More and more computing devices such as smartphones, tablet PCs, datacenters are equipped with flash memory because of its many advantage, such as shock resistance, fast access, and low power consumption. However, its distinguishing characteristics, including erase-before-update, asymmetric read/write/erase cost and limited number of erase cycles, make it necessary to reconsider existing database design in order to explore the hardware potential. For example, the buffer replacement scheme for flash-based databases should not only consider the cache hit ratio, but also the relatively heavy write and erase costs that are caused by flushing dirty pages. The frequent changes of B+-trees of database systems can degrade the performance and negatively influence the lifespan of flash memory. Furthermore, Reliable erasing of data from storage devices is a critical component of secure data management and is well understood for magnetic disks. However, flash memory has unusual electronic limitations that make in-place updating impossible.
Most of the recent studies on buffer design focus on a clean-first LRU (Least Recently Used) strategy that evicts clean pages prior to dirty pages, in order to minimize the write access to flash. However, all of them failed to distinguish the cached pages that may have different effects on the flash device under various storage mangers. Meanwhile, most state-of-the-art studies on flash-aware index design focused mainly on buffer and storage mechanisms whereby they can obtain efficient I/Os to flash memory.

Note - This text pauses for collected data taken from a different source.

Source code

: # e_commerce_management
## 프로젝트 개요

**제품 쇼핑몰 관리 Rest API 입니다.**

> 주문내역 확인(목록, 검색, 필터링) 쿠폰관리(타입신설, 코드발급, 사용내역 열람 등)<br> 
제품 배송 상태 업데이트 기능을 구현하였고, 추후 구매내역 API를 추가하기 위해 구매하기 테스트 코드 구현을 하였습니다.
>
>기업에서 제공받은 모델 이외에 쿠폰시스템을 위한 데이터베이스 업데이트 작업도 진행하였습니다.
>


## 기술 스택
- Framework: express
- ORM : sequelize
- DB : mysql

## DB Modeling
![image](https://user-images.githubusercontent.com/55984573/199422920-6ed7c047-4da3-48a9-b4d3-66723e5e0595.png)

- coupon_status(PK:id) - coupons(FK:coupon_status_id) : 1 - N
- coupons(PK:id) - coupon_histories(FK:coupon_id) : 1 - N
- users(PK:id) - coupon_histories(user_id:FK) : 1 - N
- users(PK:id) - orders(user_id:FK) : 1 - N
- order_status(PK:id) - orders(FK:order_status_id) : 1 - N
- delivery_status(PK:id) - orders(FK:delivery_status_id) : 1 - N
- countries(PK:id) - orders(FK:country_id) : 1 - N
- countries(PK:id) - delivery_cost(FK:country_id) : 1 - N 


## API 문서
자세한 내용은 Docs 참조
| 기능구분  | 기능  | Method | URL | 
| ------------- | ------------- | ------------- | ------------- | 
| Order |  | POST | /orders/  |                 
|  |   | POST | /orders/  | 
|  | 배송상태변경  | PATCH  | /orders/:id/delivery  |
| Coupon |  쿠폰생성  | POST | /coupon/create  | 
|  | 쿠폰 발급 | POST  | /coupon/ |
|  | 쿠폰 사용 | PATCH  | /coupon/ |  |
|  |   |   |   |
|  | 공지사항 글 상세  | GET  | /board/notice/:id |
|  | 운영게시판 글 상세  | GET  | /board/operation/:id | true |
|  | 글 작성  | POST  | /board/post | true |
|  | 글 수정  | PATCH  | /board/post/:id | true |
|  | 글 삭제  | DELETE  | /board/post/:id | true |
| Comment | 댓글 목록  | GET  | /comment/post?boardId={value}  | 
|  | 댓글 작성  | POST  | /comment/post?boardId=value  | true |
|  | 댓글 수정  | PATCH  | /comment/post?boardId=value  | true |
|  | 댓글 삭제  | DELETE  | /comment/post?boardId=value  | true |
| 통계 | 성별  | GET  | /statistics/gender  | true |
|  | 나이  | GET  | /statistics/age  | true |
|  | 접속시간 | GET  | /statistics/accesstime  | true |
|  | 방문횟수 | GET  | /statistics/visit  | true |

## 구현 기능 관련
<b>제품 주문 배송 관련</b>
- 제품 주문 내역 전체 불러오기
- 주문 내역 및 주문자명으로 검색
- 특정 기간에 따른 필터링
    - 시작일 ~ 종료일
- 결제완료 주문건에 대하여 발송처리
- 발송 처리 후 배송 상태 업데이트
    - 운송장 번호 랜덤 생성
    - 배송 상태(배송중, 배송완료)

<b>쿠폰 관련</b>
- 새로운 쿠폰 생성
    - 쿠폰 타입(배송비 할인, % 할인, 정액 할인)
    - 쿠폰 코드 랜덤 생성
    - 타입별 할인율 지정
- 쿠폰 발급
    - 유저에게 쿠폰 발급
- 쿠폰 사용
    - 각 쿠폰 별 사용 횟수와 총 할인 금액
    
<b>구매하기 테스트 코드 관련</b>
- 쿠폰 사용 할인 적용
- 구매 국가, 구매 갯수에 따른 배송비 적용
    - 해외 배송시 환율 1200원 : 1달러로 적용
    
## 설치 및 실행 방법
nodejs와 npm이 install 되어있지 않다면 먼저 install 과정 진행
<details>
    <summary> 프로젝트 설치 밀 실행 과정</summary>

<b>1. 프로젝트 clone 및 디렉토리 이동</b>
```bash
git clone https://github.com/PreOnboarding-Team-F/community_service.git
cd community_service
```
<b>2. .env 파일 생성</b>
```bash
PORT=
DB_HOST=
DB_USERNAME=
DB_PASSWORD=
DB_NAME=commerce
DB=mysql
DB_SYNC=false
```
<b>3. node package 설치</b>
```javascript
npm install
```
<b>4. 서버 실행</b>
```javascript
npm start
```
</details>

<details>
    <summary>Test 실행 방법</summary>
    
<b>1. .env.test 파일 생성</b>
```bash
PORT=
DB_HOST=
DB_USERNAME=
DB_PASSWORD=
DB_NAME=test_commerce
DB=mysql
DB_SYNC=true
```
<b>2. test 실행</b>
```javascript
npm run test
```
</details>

In this dissertation, I first propose a three-state log-aware buffer management scheme, called TSLA, which considers not only the imbalance of read/write costs of flash memory but also the log block thrashing, associativity, and space utilization problems of log-based FTLs (flash translation layers). I then introduce the concepts of lazy-split, modify-two-node, which make possible the construction of a novel index solution, the Lazy-Split B+-tree (LSB+-tree). In detail, by their introduction, the first concept of LSB+-tree can efficiently reduce the number of node splits, the second can reduce the number of node modifications. A group round robin based B+-tree index storage scheme (GRR) is also discussed which applies a dynamic grouping and round robin techniques for erase-minimized storage of B+-tree in flash memory under heavy-update workload. Lastly, this dissertation investigates secure deletion and modification module, ESK, to improve both information security and erasing reliability of flash based systems.

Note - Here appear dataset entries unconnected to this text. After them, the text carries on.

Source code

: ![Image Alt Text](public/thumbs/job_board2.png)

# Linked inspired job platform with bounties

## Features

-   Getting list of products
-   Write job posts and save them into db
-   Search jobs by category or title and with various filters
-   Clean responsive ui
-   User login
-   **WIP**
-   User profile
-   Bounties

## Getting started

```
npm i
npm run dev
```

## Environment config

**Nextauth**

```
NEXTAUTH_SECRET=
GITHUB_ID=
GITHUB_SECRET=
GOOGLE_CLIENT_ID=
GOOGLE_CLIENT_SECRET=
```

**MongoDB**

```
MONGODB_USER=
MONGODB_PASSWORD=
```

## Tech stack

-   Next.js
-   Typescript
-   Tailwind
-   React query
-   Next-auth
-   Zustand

Experimental results show that the proposed TSLA buffer solution is effective for reducing the garbage collection overhead under various FTLs, such as BAST, FAST and IPL. GRR is efficient for frequently changed B+-tree structure and improves the I/O performance by 2.14X at best, compared to the related work. ESK module can improve the level of information safety as well as reduce the number of page copies and block erases due to reliable erasing.